Henry Symonds doesn't deliberately piss people off. Sometimes it just happens. When you're a white South African and you paint pictures of black people, sometimes people get annoyed. But then, what's he supposed to do? This is the thing I'm most drawn to in his work - the way he negotiates cultural identity from the point of view of someone implicated by his race in maybe the most oppressive culture of the late twentieth century. His work deals, often in a jarring way, with the cross-cultural interaction, usually between himself and 'other' cultural groups. By dealing with his own stories, he combines personal myth with the contemporary cultural politics. His images can be erotic, violent, funny and sad.
Sight Lines is a survey of some of Symonds' recent prints. I first met him when he was working on the Falls of Shadow series. The four black and white prints in this show came out of that. Making these works is a pretty drawn out process. initially, there are the photos in the middle. These are silkscreened and then layers of black, white and grey dots are overlaid. Once that print is made, Symonds photographs it, scans it, touches it up in Photoshop and spits it out again on a laser-jet printer. So each step seems to take the work further away from the original image.
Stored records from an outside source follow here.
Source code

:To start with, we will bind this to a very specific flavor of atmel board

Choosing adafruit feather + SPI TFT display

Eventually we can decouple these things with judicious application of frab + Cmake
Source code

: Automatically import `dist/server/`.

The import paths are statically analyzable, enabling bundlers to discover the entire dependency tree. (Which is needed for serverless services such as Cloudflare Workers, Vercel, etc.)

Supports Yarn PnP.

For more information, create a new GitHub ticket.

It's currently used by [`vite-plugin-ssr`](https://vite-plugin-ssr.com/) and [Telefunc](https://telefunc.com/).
But then all this distracting doesn't change the fact that the photos in the middle are bizarre and sometimes scary... (continued text can be read in the attached PDF)
Henry Symonds grew up in rural South Africa. in the late 1960s and early 1970s he attended the Michaelis School of Fine Art in Capetown, which, at the time, was the leading art school in apartheid South Africa the encouraged the study of contemporary European art. His work came to prominence in South Africa in the 1980s and in 1987 he was one of the artist to represent South Africa at the VII Biennial de Arte, Valparaiso, Chile. in 1993, he moved to Auckland, where he currently works as Dean of Instruction at Whitecliffe College of Art and Design. In 2000 he graduated with an MFA from Elam School of Fine Arts, Auckland. He exhibits in New Zealand, South Africa, the United States, Germany and Holland.